52.

FLOYD MAITLAND LEANED back in his beach chair and stroked his luxurious moustache. Floyd loved the beach, though it was hard to maintain his image there. He couldn’t wear his Stetson with a bathing suit. On the other hand, he could enjoy tall, cool mixed drinks with little umbrellas in them. In a Texas barroom, he wouldn’t be caught dead drinking anything but straight bourbon.

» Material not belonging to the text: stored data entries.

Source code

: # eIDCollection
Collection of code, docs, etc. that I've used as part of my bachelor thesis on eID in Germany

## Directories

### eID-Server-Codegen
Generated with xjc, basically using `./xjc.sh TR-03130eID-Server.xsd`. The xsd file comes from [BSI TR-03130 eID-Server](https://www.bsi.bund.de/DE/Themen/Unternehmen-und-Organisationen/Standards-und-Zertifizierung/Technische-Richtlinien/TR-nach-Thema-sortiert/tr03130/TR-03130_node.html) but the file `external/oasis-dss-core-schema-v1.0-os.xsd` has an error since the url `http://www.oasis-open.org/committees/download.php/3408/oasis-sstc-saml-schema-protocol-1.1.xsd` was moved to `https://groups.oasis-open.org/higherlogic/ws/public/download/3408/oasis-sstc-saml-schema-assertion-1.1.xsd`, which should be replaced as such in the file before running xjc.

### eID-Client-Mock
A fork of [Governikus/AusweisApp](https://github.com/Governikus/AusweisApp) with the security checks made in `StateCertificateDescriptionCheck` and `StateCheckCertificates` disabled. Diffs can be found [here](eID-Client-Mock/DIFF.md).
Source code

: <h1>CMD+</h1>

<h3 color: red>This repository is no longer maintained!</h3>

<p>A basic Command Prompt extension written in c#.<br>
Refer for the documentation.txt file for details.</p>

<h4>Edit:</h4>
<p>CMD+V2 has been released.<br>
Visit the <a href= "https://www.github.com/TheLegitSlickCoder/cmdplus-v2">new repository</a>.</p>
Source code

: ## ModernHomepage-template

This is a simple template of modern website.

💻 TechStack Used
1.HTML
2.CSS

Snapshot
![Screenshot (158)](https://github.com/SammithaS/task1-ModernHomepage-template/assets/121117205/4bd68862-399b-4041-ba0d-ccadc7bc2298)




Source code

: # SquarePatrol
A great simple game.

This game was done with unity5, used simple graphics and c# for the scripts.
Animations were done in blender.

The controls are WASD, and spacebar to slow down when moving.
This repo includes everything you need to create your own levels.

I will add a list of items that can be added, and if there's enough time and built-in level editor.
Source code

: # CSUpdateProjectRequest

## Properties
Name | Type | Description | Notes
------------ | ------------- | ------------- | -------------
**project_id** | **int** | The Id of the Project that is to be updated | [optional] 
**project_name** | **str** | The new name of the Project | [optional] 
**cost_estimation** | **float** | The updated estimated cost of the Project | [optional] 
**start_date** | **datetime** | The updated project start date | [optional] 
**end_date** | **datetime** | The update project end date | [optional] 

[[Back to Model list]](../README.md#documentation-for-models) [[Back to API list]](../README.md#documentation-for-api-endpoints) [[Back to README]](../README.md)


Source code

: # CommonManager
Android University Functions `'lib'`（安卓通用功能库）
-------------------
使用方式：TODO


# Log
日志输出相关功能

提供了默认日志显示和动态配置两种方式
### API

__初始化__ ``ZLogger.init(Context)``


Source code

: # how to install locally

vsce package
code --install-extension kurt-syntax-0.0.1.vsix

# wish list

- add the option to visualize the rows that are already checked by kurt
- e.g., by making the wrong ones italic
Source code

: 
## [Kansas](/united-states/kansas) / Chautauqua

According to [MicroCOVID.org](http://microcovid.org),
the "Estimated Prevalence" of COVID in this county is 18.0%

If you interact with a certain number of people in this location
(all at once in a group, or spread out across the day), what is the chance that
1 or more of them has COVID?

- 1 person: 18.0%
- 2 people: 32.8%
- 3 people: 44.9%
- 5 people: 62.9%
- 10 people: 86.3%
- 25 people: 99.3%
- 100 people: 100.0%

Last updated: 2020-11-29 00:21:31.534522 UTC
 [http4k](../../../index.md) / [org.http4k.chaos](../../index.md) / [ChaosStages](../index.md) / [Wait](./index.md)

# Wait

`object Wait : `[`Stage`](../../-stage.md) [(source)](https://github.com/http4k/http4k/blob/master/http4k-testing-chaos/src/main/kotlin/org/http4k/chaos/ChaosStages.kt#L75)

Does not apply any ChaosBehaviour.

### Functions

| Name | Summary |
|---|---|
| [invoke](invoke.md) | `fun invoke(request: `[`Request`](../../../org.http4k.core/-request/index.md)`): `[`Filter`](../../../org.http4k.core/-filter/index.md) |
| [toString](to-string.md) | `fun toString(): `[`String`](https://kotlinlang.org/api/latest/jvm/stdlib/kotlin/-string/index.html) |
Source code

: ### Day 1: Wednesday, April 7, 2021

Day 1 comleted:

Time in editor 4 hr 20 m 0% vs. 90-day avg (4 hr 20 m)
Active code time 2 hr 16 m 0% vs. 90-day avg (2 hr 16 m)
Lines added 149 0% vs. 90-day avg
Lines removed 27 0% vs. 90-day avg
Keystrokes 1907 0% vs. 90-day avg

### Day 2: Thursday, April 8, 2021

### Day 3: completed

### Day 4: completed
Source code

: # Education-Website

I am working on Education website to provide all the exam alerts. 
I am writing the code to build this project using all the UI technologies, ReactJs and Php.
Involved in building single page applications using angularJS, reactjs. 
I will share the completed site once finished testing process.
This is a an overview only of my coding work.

The blond waitress, in the skimpy bikini that Maitland liked, padded by in the sand. He waved to her. She nodded at him, but stopped to take the order of two young Frenchmen in beach chairs. He could see her laughing and flirting with them.

He bawled her out when she took his order. Some nerve. She was supposed to be bending over him and giggling in that flimsy top.

He had another wicked frozen concoction.

By the time Maitland left the beach he was quite loaded, which wasn’t fair somehow. He knew exactly how much bourbon he could drink. These mixed drinks snuck up on a fellow.

Maitland went back to his room, hopped in the shower to wash away the sand, and dressed for dinner. It took a little longer than if he hadn’t been drinking all afternoon, but a half hour later he was fully decked out in a denim shirt, blue jeans, and cowboy boots, a casual ensemble that cost more than the monthly salary of one of his farmhands. He put on his Stetson hat and looked in the full-length mirror. He cut a dashing figure, if he did say so himself. He hoped that the little brunette he’d been talking to the night before would be in the bar. Of course, in the bar he’d have to go back to bourbon. How would that mix?

There was a knock on the door.

Maitland frowned. He hadn’t called room service. Surely he would remember that. Perhaps it was the little brunette. He’d given her his room number. No, it would be the bellboy with some annoying message or other.

Maitland crossed the room, not staggering, but very aware of where he was putting his feet. He opened the door and gawked.

Staring back at him was . . .

Floyd Maitland!

It was like looking in a mirror.

What the hell?

“Take off your hat.”

Maitland blinked stupidly. “What?”

“Take off your hat,” the man said, raising his own Stetson.

Maitland blindly mimicked him, raising his hat.

Before Maitland had a chance to realize what was happening, his doppelgänger aimed a gun at his head. It was an automatic. It had a long barrel. A silencer.

Maitland had time to think, That’s not my gun, before it shot him in the head.